Other Friends choose to advertise their affiliation with the Religious Society without obtaining or retaining formal membership in a particular Meeting.  If questioned about membership, such a Friend may say "I attend such-and-such a Meeting" and Quakers know that some of their attenders are "weighty" (influential) Friends, just as some of their members are.  Many Meetings treat members and attenders on an equal footing in regards to service on Committees, except for reasons the state may require in the corporation bylaws.

Those opting out of formal membership may include:

(a) those in transit, not ready to settle down and participate in the life of a specific Meeting

(b) those who grew up in Quaker families and felt accepted into Quakerism without needing to go through a Clearness process (some of whom later transfer their membership i.e. their Meeting acknowledges "birthright Friends" and a Meeting that doesn't accepts the transfer),

(c) on doctrinal grounds, that "membership" is "club language" whereas Friends of Jesus (John 15:15) can't be a "membership club" and

(d) those who feel their beliefs and practices, while maybe consistent with Friends somewhere, would place too much strain on a nearby Meeting e.g. they're a gay couple near Meetings which still do not recognize gay marriage i.e. the application for membership would be too upsetting.

Another example: the Langley Meeting in Virginia went through a prolonged process after someone with the CIA asked for membership.  My recollection is the request was declined, and so the officer continued with attender status.  "Why put them through all that in the first place?" a (d) person might think, "I can still be on Oversight."

Whether or not a Friend has obtained membership in a Meeting by the recognized Clearness process, overseen by overseers (the members of the Oversight Committee), a Friend is always open to being tested and queried by others about Quaker testimony and ministry.

Friends continually test one another, regarding integrity and clearness of purpose.  In joining with Friends, both members and attenders are signifying their openness to having their leadings investigated and sometimes challenged by peers.  Friends who keep journals on-line i.e. world-readable, are especially open, at least in principle, to peer review.

Grounds for dismissal from membership include taking membership in another church with incompatible beliefs (e.g. it participates in warmongering), and breaking important rules, such as refusing to stop talking multiple times in the same Meeting for Worship nor accepting feedback (eldering) when such transgressions are pointed out.

Friends may also freely lay down a membership in one Meeting and take it up in another, a process called transferring membership and described in other sections.  Sometimes Friends just drift off and are not heard from.  The Meeting has a process for contacting such individuals in writing and then proceeding with an amicable separation wherein both parties agree that a relationship with a particular Meeting is over for now, and there is no likely prospect of transfer.  To resign from membership does not preclude rejoining at a later date.

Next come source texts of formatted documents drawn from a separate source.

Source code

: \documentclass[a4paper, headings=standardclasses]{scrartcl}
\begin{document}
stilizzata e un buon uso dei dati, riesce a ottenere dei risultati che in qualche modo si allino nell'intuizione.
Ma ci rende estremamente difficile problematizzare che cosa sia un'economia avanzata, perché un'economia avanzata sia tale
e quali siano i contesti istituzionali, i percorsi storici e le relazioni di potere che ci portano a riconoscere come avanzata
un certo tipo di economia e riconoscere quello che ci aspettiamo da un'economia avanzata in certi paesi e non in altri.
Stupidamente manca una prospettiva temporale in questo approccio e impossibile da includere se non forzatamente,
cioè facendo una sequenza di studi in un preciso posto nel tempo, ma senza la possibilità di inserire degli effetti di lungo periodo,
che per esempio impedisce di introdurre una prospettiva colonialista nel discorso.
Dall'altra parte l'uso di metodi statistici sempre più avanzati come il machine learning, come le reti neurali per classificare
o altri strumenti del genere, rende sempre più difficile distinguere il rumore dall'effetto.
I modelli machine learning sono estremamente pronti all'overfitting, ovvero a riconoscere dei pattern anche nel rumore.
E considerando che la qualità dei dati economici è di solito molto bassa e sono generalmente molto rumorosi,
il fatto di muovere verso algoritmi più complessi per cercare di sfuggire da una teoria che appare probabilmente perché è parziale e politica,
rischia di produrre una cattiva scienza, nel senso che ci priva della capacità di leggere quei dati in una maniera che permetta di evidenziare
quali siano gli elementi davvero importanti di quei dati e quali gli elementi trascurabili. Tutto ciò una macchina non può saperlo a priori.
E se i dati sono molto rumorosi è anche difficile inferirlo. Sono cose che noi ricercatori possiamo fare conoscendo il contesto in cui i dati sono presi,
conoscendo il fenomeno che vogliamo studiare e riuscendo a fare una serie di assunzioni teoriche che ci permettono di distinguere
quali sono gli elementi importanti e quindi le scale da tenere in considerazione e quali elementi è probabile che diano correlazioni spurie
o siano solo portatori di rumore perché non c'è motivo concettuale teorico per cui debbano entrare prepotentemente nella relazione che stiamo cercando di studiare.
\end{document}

Historically, entire Meetings have disowned one another owing to various irreconcilable differences.  The many branches created through schism and divorce are sometimes diagrammed in a "Quaker guts" poster.

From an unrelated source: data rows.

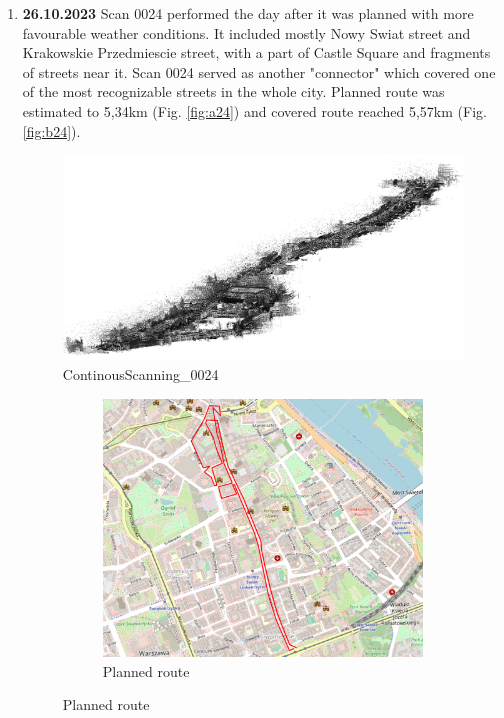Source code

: \documentclass[a4paper,12pt]{book}
\begin{document}
\begin{enumerate}
	\item \textbf{26.10.2023} Scan 0024 performed the day after it was planned with more favourable weather conditions. It included mostly Nowy Swiat street and Krakowskie Przedmiescie street, with a part of Castle Square and fragments of streets near it. Scan 0024 served as another "connector" which covered one of the most recognizable streets in the whole city. Planned route was estimated to 5,34km (Fig. \ref{fig:a24}) and covered route reached 5,57km (Fig. \ref{fig:b24}).
	\begin{figure}[H]
		\includegraphics[width=1\linewidth]{cloud24}
		\caption{ContinousScanning\_0024}
	\end{figure}
	\begin{figure}[H]
		\centering
		\begin{subfigure}{.80\textwidth}
			\centering
			\includegraphics[width=1\linewidth]{route_p24}
			\caption{Planned route}

\end{subfigure}
\end{figure}
\end{enumerate}
\end{document}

Quakers disowned any slaveowners in their midst rather early in US history, following the lead of London and Philadelphia Yearly Meetings.  Their resulting unpopularity in the south led them to migrate westward across North America as a part of the general drift of migrants of European heritage.  Earlham College in Indiana was one of the schools founded by Quaker refugees in the aftermath of the Civil War.

Westward migration was sometimes a way of escaping further persecution and establishing a fresh set of Meetings in the wake of a schism.  The North Pacific Yearly Meeting, for example, traces its history to a couple named Bean who fled Iowa Yearly Meeting, which had disowned them, to California, where they founded the College Park Association.  In retrospect, this branch of the Religious Society is recognized as important to Liberal Friends more generally.